If you have been living under a rock, just crawled out and came to my website you would now know the awful news that Chris Cornell passed away this week. This is completely awful! I made a video about it but I keep wanting to say more…

I feel so bad for his family, his band, his friends, and his fans. With such a long career and the absolutely amazing talent he had, I can’t imagine how many millions of people he impacted. I know he influenced me immensely. His work was the pinnacle of modern music in my opinion and I have so much respect and complete appreciation for the man’s gifts and the resulting songs he created. As each day passes, I’m remembering more and more memories and past thoughts of Soundgarden or Audioslave. Some are how much I enjoyed both bands’ music but others are the realization of how deeply particularly Soundgarden’s music and Chris’ abilities altered and affected my perception of creating music. For example, after digesting Superunknown, I began using time signatures other than just 4/4. I particularly like 6/4 but 5/4 and 7/4 are great too. Or just throw in a bar of 2/4 or whatever if the phrase works for the song. Years ago, I pushed myself vocally too to TRY to just comprehend how Chris was able to sing the way he could. I didn’t succeed but my vocals did improve because of his influence.

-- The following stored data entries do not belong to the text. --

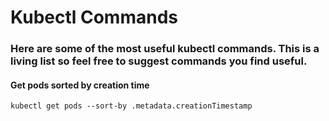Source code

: # Kubectl Commands

### Here are some of the most useful kubectl commands. This is a living list so feel free to suggest commands you find useful. 

#### Get pods sorted by creation time
`kubectl get pods --sort-by .metadata.creationTimestamp`
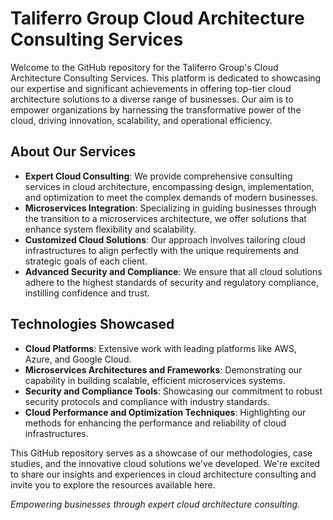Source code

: 
# Taliferro Group Cloud Architecture Consulting Services

Welcome to the GitHub repository for the Taliferro Group's Cloud Architecture Consulting Services. This platform is dedicated to showcasing our expertise and significant achievements in offering top-tier cloud architecture solutions to a diverse range of businesses. Our aim is to empower organizations by harnessing the transformative power of the cloud, driving innovation, scalability, and operational efficiency.

## About Our Services

- **Expert Cloud Consulting**: We provide comprehensive consulting services in cloud architecture, encompassing design, implementation, and optimization to meet the complex demands of modern businesses.
- **Microservices Integration**: Specializing in guiding businesses through the transition to a microservices architecture, we offer solutions that enhance system flexibility and scalability.
- **Customized Cloud Solutions**: Our approach involves tailoring cloud infrastructures to align perfectly with the unique requirements and strategic goals of each client.
- **Advanced Security and Compliance**: We ensure that all cloud solutions adhere to the highest standards of security and regulatory compliance, instilling confidence and trust.

## Technologies Showcased

- **Cloud Platforms**: Extensive work with leading platforms like AWS, Azure, and Google Cloud.
- **Microservices Architectures and Frameworks**: Demonstrating our capability in building scalable, efficient microservices systems.
- **Security and Compliance Tools**: Showcasing our commitment to robust security protocols and compliance with industry standards.
- **Cloud Performance and Optimization Techniques**: Highlighting our methods for enhancing the performance and reliability of cloud infrastructures.

This GitHub repository serves as a showcase of our methodologies, case studies, and the innovative cloud solutions we've developed. We're excited to share our insights and experiences in cloud architecture consulting and invite you to explore the resources available here.

*Empowering businesses through expert cloud architecture consulting.*
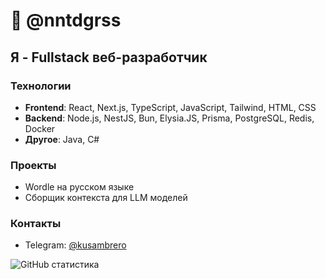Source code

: # 👋 @nntdgrss

## Я - Fullstack веб-разработчик

### Технологии
- **Frontend**: React, Next.js, TypeScript, JavaScript, Tailwind, HTML, CSS
- **Backend**: Node.js, NestJS, Bun, Elysia.JS, Prisma, PostgreSQL, Redis, Docker
- **Другое**: Java, C#

### Проекты
- Wordle на русском языке
- Сборщик контекста для LLM моделей

### Контакты
- Telegram: [@kusambrero](https://t.me/kusambrero)

![GitHub статистика](https://github-readme-stats.vercel.app/api/top-langs/?username=nntdgrss&layout=compact&theme=dark)
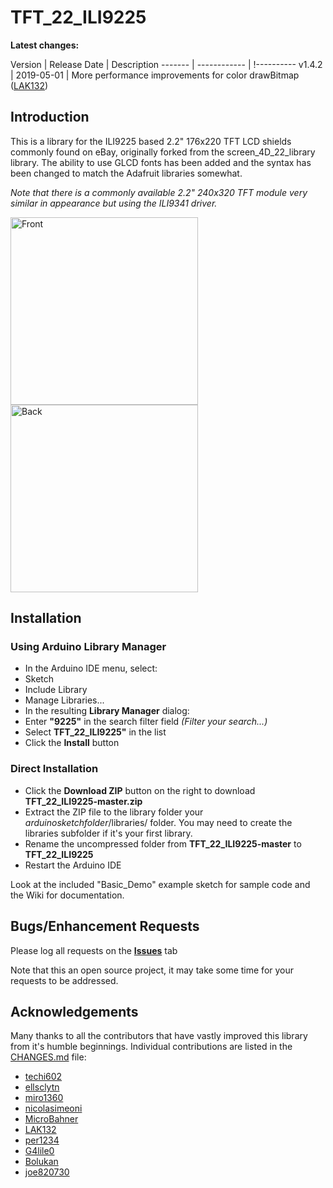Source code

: TFT_22_ILI9225
==============

**Latest changes:**

Version | Release Date | Description
------- | ------------ | !----------
v1.4.2 | 2019-05-01 | More performance improvements for color drawBitmap ([LAK132](https://github.com/LAK132))

## Introduction

This is a library for the ILI9225 based 2.2" 176x220 TFT LCD shields commonly found on eBay, originally forked from the screen_4D_22_library library. The ability to use GLCD fonts has been added and the syntax has been changed to match the Adafruit libraries somewhat.

*Note that there is a commonly available 2.2" 240x320 TFT module very similar in appearance but using the
ILI9341 driver.*

<img src="https://raw.githubusercontent.com/Nkawu/TFT_22_ILI9225/master/images/ILI9225_TFT_front.jpg" alt="Front" width="300">
<img src="https://raw.githubusercontent.com/Nkawu/TFT_22_ILI9225/master/images/ILI9225_TFT_back.jpg" alt="Back" width="300">

## Installation

### Using Arduino Library Manager

* In the Arduino IDE menu, select:
* Sketch
* Include Library
* Manage Libraries...
* In the resulting **Library Manager** dialog:
* Enter **"9225"** in the search filter field *(Filter your search...)*
* Select **TFT_22_ILI9225"** in the list
* Click the **Install** button

### Direct Installation

* Click the **Download ZIP** button on the right to download **TFT_22_ILI9225-master.zip**
* Extract the ZIP file to the library folder your *arduinosketchfolder*/libraries/ folder. You may need to create the libraries subfolder if it's your first library.
* Rename the uncompressed folder from **TFT_22_ILI9225-master** to **TFT_22_ILI9225**
* Restart the Arduino IDE

Look at the included "Basic_Demo" example sketch for sample code and the Wiki for documentation.

## Bugs/Enhancement Requests

Please log all requests on the **[Issues](https://github.com/Nkawu/TFT_22_ILI9225/issues)** tab

Note that this an open source project, it may take some time for your requests to be addressed.

## Acknowledgements

Many thanks to all the contributors that have vastly improved this library from it's humble beginnings. Individual contributions are listed in the [CHANGES.md](https://github.com/Nkawu/TFT_22_ILI9225/blob/master/CHANGES.md) file:

* [techi602](https://github.com/techi602)
* [ellsclytn](https://github.com/ellsclytn)
* [miro1360](https://github.com/miro1360)
* [nicolasimeoni](https://github.com/nicolasimeoni)
* [MicroBahner](https://github.com/MicroBahner)
* [LAK132](https://github.com/LAK132)
* [per1234](https://github.com/per1234)
* [G4lile0](https://github.com/G4lile0)
* [Bolukan](https://github.com/Bolukan)
* [joe820730](https://github.com/joe820730)

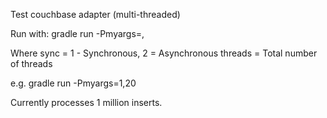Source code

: Test couchbase adapter (multi-threaded)

Run with:
gradle run -Pmyargs=<sync>,<threads>

Where
sync = 1 - Synchronous, 2 = Asynchronous
threads = Total number of threads

e.g.
gradle run -Pmyargs=1,20

Currently processes 1 million inserts.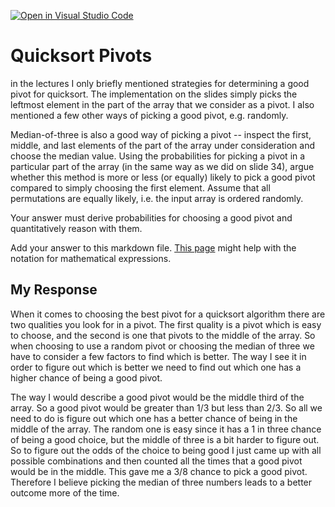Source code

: [![Open in Visual Studio Code](https://classroom.github.com/assets/open-in-vscode-718a45dd9cf7e7f842a935f5ebbe5719a5e09af4491e668f4dbf3b35d5cca122.svg)](https://classroom.github.com/online_ide?assignment_repo_id=12557331&assignment_repo_type=AssignmentRepo)
# Quicksort Pivots

in the lectures I only briefly mentioned strategies for determining a good pivot
for quicksort. The implementation on the slides simply picks the leftmost
element in the part of the array that we consider as a pivot. I also mentioned a
few other ways of picking a good pivot, e.g. randomly.

Median-of-three is also a good way of picking a pivot -- inspect the first,
middle, and last elements of the part of the array under consideration and
choose the median value. Using the probabilities for picking a pivot in a
particular part of the array (in the same way as we did on slide 34), argue
whether this method is more or less (or equally) likely to pick a good pivot
compared to simply choosing the first element. Assume that all permutations are
equally likely, i.e. the input array is ordered randomly.

Your answer must derive probabilities for choosing a good pivot and
quantitatively reason with them.

Add your answer to this markdown file. [This
page](https://docs.github.com/en/get-started/writing-on-github/working-with-advanced-formatting/writing-mathematical-expressions)
might help with the notation for mathematical expressions.


## My Response

When it comes to choosing the best pivot for a quicksort algorithm there are two qualities you look for in a pivot. The first quality is a pivot which is easy to choose, and the second is one that pivots to the middle of the array. So when choosing to use a random pivot or choosing the median of three we have to consider a few factors to find which is better. The way I see it in order to figure out which is better we need to find out which one has a higher chance of being a good pivot.

The way I would describe a good pivot would be the middle third of the array. So a good pivot would be greater than 1/3 but less than 2/3. So all we need to do is figure out which one has a better chance of being in the middle of the array. The random one is easy since it has a 1 in three chance of being a good choice, but the middle of three is a bit harder to figure out. So to figure out the odds of the choice to being good I just came up with all possible combinations and then counted all the times that a good pivot would be in the middle. This gave me a 3/8 chance to pick a good pivot. Therefore I believe picking the median of three numbers leads to a better outcome more of the time.
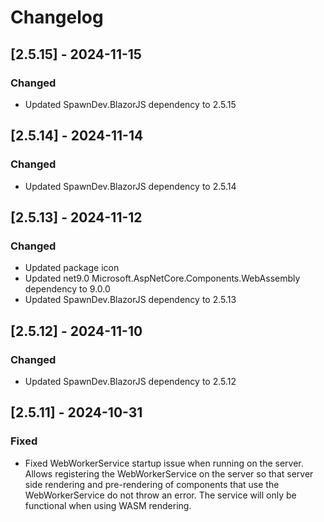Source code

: # Changelog


## [2.5.15] - 2024-11-15

### Changed
- Updated SpawnDev.BlazorJS dependency to 2.5.15


## [2.5.14] - 2024-11-14

### Changed
- Updated SpawnDev.BlazorJS dependency to 2.5.14


## [2.5.13] - 2024-11-12

### Changed
- Updated package icon
- Updated net9.0 Microsoft.AspNetCore.Components.WebAssembly dependency to 9.0.0
- Updated SpawnDev.BlazorJS dependency to 2.5.13


## [2.5.12] - 2024-11-10

### Changed
- Updated SpawnDev.BlazorJS dependency to 2.5.12


## [2.5.11] - 2024-10-31

### Fixed
- Fixed WebWorkerService startup issue when running on the server. Allows registering the WebWorkerService on the server so that server side rendering and pre-rendering of components that use the WebWorkerService do not throw an error. The service will only be functional when using WASM rendering.

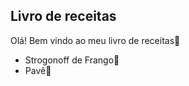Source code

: ## Livro de receitas



Olá!  Bem vindo ao meu livro de receitas:book:



- Strogonoff de Frango:chicken:
- Pavê:cake:
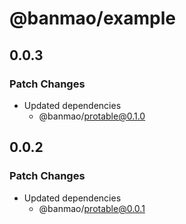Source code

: # @banmao/example

## 0.0.3

### Patch Changes

- Updated dependencies
  - @banmao/protable@0.1.0

## 0.0.2

### Patch Changes

- Updated dependencies
  - @banmao/protable@0.0.1
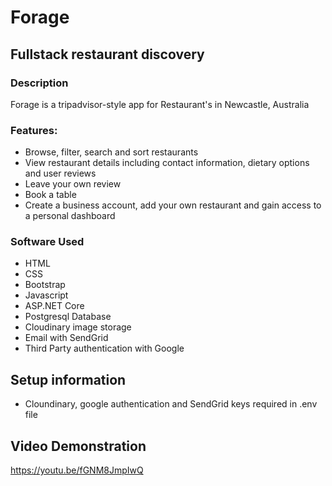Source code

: # Forage

## Fullstack restaurant discovery

### Description

Forage is a tripadvisor-style app for Restaurant's in Newcastle, Australia

### Features:

- Browse, filter, search and sort restaurants
- View restaurant details including contact information, dietary options and user reviews
- Leave your own review
- Book a table
- Create a business account, add your own restaurant and gain access to a personal dashboard

### Software Used

- HTML
- CSS
- Bootstrap
- Javascript
- ASP.NET Core
- Postgresql Database
- Cloudinary image storage
- Email with SendGrid
- Third Party authentication with Google

## Setup information

- Cloundinary, google authentication and SendGrid keys required in .env file

## Video Demonstration

https://youtu.be/fGNM8JmpIwQ
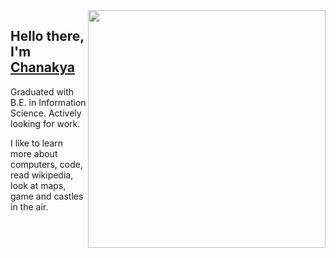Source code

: <img align="right" width="380" src="https://github-readme-stats.vercel.app/api/top-langs/?username=u-c-s&langs_count=4&border_radius=10&layout=compact&theme=ayu-mirage" />

## Hello there, I'm [Chanakya](https://chanakya3721.netlify.app)
Graduated with B.E. in Information Science. Actively looking for work.

I like to learn more about computers, code, read wikipedia, look at maps, game and castles in the air.

<!--
<details>
	<summary>Read more....</summary>
	<p>
		<br/>I started <b>accidentally</b> programming back in April 2020. Took a month or so to get comfortable in HTML, CSS, Designing and Hosting sites in Github Pages. Then accidentally started javascript. I dont remember much of the details now, but then TypeScript got my attention though I was novice to js world. I struggled with Objects, Classes, Prototypes, differences across node and browser. So, I decided to try a different languages and domains. Naturally, Desktop Applications had always my eye. So, It's a choice between C# or C++, while Rust held my curiosity. It's september already. Decided on C# and it taught me about Classes and Objects, atleast a bit. That made object-oriented a bit easier. TypeScript started to make sense and also, js and C#. Slowly, everything began to start making a union of sense. The journey so far by then, is more or less without any struggles, apart from the amount of time I spent. yeh, I spent a lot.
	</p>
	<p>
		Took a break in Nov-Dec 2020. Actually, because I don't have any ideas to continue working on projects. In the wake of new year, I started with React.js and a proper welcome to NodeJS. React influenced the first half of the year. I ported, learnt various frameworks under it and dug deep into front-end web finding SSGs, CSS tools, Bundlers.... etc. The second half of the year is the real deal of my programming journey. I learnt Rust at the end of May, soon Java, SQL...., Design Patterns, Writing tools or Writing real tools for real world. The pace of learning increased and so do the amount of stuff I want to learn. All I can do is to keep the curiosity at limit -----Dec-2021.
	</p>
</details>
-->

The fact that he committed suicide makes this even harder to deal with. The darkness he must have felt to actually go through with it had to be incredible. There’s alot of speculation and unanswered questions about what caused him to kill himself so who knows why. I’m just really sad because I was thrilled when Soundgarden reunited years ago and while I wasn’t following them daily, I would run across a new video on YouTube or see a Facebook post about them. It made me feel really good that they (and particularly Chris) were still out there rocking (in my opinion) some of the absolute best, most brilliant music that has every existed.

Now he’s gone for reasons that will probably never make sense and it sucks. You never want to see anyone take themselves out but life sucks and people deal with their issues differently. We all have a different foundation when the demons start whispering things in our minds and what they say can sound pretty good. What our foundation consists of will determine our response to the demons’ words. I bet it’s pretty easy once they start talking to blow up or shoot people or run them over with your car like that asshole did earlier this week. As for me, I believe that Jesus is stronger than demons and when the whispers start, I remember that He was tempted by Satan himself after fasting for over a month. To resist the devil having gone weeks without eating takes some balls and it is that Jesus who I ultimately look to. Yes, Chris Cornell for musical inspiration but only Jesus Christ for eternal strength, confidence and assurance that while this world sucks hard alot of the time, He (Jesus) is stronger than me and a crap load stronger than a crappy situation or a demon’s haunting, unceasing whispers. May more people look to Jesus for solutions to life’s problems because He will fix them…and go listen to Soundgarden’s Superunknown. It only gets better with time.